PROBLEM TO WORK ON: Using the records that appear below, write out exactly the lines from the one with "Wringr AI allows" through the one with "the Upload Button:***", keeping both end lines.

DATA SUPPLIED:
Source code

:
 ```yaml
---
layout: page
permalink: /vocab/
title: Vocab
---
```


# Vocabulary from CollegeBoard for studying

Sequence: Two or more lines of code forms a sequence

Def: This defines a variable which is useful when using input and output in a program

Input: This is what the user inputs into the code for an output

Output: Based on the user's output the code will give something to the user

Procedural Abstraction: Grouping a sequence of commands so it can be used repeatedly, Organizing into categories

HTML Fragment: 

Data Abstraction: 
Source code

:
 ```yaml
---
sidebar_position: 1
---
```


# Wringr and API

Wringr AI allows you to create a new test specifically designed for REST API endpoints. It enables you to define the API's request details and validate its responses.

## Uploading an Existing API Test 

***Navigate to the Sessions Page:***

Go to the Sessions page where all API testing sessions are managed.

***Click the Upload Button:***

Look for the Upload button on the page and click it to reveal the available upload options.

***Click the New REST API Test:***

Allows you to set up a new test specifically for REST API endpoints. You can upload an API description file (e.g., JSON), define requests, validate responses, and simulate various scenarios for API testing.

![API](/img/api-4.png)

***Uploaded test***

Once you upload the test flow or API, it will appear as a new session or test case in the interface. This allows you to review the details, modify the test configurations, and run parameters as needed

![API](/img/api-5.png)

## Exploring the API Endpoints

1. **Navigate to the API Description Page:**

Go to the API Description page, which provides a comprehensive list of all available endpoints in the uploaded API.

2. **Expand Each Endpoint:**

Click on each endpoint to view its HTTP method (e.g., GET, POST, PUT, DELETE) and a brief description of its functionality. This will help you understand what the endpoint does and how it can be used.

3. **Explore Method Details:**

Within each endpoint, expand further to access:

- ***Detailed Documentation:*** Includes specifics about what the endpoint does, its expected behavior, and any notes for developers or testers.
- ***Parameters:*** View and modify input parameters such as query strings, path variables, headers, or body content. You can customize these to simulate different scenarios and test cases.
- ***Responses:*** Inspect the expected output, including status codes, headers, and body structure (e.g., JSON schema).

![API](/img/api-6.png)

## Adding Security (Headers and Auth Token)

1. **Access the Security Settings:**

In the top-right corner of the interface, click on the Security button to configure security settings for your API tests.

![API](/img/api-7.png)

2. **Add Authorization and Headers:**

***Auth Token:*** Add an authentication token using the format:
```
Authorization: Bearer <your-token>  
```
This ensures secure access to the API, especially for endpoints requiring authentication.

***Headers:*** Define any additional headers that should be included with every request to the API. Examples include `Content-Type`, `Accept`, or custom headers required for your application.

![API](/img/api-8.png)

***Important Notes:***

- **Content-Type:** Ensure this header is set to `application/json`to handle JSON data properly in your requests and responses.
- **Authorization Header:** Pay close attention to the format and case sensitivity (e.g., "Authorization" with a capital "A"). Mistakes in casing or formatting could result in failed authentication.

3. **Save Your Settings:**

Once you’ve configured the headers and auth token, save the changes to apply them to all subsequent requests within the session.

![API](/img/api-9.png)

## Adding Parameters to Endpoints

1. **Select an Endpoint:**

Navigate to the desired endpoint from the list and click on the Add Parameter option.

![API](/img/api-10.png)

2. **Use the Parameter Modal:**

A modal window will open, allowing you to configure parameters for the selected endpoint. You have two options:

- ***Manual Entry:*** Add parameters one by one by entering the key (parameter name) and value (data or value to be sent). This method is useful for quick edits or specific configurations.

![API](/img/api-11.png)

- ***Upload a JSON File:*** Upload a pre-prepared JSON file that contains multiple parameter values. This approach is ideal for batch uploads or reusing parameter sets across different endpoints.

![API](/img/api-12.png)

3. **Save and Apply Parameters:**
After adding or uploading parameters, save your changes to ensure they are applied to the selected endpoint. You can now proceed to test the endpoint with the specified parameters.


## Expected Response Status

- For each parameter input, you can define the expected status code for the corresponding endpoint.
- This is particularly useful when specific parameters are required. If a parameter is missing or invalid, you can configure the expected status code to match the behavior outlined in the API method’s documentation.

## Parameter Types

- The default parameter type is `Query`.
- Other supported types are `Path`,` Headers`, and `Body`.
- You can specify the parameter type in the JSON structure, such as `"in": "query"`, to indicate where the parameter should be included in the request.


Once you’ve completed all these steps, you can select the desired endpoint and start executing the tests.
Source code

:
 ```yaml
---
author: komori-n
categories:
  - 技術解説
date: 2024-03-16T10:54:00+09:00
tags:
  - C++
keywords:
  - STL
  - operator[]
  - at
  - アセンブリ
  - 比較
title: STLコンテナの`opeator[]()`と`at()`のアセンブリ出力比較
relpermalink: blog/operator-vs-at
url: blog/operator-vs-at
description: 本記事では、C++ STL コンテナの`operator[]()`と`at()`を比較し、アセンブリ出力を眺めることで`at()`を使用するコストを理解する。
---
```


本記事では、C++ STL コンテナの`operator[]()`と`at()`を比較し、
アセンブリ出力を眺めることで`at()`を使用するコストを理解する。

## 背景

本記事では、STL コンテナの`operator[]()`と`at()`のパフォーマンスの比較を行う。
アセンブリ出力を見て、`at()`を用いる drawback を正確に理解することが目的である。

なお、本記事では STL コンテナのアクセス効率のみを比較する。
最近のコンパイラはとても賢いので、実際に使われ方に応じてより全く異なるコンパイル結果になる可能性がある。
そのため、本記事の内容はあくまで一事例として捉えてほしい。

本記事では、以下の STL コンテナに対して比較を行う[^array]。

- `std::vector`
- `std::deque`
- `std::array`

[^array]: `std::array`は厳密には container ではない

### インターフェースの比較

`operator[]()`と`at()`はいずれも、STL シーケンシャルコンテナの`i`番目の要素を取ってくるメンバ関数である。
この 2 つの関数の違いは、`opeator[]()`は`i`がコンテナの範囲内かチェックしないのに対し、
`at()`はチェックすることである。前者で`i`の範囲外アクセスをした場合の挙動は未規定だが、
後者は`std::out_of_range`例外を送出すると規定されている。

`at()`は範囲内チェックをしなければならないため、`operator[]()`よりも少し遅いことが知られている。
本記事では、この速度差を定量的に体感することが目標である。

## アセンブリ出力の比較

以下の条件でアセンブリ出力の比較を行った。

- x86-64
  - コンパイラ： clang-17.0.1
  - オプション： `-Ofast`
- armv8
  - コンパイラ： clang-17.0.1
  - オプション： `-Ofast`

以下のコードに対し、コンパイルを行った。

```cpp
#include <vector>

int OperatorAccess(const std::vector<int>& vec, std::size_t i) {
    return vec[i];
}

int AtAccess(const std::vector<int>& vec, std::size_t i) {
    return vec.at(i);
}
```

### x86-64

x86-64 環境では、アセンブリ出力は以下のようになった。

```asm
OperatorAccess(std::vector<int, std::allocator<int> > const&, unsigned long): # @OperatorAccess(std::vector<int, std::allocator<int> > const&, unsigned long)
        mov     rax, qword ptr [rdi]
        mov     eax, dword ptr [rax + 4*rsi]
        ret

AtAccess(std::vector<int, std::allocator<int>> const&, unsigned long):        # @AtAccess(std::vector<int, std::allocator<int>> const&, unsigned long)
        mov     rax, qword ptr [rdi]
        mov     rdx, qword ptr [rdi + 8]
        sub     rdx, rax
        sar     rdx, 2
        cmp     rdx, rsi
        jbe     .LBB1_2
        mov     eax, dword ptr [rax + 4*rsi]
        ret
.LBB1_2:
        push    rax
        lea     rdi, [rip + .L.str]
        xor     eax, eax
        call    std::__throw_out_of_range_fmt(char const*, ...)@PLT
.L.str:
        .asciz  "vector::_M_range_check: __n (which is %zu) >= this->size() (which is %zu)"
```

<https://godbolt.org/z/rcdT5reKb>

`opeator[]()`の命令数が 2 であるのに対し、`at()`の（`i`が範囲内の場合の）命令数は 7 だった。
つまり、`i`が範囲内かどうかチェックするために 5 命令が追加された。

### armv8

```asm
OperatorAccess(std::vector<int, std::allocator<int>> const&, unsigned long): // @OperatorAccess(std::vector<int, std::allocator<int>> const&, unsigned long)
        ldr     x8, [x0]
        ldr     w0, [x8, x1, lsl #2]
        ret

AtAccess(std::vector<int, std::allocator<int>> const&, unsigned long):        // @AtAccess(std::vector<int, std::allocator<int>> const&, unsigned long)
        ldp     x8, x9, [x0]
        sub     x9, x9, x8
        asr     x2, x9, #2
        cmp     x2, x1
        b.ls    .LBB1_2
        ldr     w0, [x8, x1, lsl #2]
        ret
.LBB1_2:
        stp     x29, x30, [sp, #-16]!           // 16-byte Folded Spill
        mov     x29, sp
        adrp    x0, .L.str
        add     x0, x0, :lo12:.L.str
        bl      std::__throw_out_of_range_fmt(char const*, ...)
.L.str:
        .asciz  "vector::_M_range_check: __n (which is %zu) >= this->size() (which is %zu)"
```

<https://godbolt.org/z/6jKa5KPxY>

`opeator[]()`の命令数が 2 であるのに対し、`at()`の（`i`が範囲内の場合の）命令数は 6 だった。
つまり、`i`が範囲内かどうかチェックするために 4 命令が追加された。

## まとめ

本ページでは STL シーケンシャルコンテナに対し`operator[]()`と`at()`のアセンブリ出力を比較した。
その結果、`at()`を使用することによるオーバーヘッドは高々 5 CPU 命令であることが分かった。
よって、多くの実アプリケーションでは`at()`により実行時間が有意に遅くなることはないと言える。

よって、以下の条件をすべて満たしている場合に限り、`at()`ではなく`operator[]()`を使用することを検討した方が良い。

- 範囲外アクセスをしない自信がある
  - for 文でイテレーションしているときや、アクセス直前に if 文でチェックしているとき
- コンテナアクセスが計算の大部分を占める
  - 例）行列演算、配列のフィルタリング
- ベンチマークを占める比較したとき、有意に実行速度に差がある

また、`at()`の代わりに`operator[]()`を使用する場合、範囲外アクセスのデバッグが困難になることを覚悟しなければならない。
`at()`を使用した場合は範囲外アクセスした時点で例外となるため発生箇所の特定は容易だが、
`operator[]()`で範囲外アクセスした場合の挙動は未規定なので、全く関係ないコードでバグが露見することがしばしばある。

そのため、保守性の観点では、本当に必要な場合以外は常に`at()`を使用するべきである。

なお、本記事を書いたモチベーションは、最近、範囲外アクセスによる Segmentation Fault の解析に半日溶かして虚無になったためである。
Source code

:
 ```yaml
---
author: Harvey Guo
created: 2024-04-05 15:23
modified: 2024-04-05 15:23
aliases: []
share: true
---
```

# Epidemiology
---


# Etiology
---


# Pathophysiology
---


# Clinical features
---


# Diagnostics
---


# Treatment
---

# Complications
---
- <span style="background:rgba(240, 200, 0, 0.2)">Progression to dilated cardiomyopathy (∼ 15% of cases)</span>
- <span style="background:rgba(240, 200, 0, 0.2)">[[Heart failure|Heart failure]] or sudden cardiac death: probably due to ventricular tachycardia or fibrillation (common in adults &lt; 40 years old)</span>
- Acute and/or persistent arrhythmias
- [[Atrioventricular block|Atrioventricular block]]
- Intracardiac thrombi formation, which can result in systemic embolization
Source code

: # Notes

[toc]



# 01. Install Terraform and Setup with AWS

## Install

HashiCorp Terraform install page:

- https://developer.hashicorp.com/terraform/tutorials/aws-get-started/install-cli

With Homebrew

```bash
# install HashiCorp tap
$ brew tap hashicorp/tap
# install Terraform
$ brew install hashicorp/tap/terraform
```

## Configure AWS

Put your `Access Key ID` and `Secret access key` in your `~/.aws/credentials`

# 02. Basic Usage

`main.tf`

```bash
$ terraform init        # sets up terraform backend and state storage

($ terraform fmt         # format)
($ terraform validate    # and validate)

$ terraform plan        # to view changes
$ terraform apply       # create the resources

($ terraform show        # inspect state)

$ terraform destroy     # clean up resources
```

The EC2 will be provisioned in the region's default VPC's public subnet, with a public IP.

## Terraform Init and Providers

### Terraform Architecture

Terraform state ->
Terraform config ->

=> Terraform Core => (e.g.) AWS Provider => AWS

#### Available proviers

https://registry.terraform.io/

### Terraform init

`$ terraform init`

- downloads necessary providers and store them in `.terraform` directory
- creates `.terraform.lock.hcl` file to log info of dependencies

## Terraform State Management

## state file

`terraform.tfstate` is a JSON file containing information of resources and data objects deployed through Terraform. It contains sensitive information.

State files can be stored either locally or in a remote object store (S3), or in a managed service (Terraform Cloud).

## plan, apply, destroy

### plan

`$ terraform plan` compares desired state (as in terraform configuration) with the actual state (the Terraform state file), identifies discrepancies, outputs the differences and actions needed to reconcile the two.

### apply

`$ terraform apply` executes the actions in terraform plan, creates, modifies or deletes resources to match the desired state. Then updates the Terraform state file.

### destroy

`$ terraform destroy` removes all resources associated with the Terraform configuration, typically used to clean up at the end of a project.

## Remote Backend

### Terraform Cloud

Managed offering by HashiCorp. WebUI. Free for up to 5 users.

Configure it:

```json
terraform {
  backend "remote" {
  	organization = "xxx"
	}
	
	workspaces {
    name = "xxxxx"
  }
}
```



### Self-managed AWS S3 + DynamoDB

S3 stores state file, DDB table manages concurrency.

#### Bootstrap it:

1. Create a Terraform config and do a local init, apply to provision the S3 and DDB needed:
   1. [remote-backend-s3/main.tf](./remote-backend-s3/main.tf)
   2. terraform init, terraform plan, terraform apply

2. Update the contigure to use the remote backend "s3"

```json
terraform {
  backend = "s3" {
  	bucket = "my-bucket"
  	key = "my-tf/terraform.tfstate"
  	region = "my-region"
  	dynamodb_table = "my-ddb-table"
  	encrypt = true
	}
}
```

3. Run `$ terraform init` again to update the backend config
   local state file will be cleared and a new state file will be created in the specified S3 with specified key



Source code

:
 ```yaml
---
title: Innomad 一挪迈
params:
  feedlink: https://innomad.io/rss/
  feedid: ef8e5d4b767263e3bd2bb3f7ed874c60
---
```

EXERCISE SOLUTION:
Wringr AI allows you to create a new test specifically designed for REST API endpoints. It enables you to define the API's request details and validate its responses.

## Uploading an Existing API Test 

***Navigate to the Sessions Page:***

Go to the Sessions page where all API testing sessions are managed.

***Click the Upload Button:***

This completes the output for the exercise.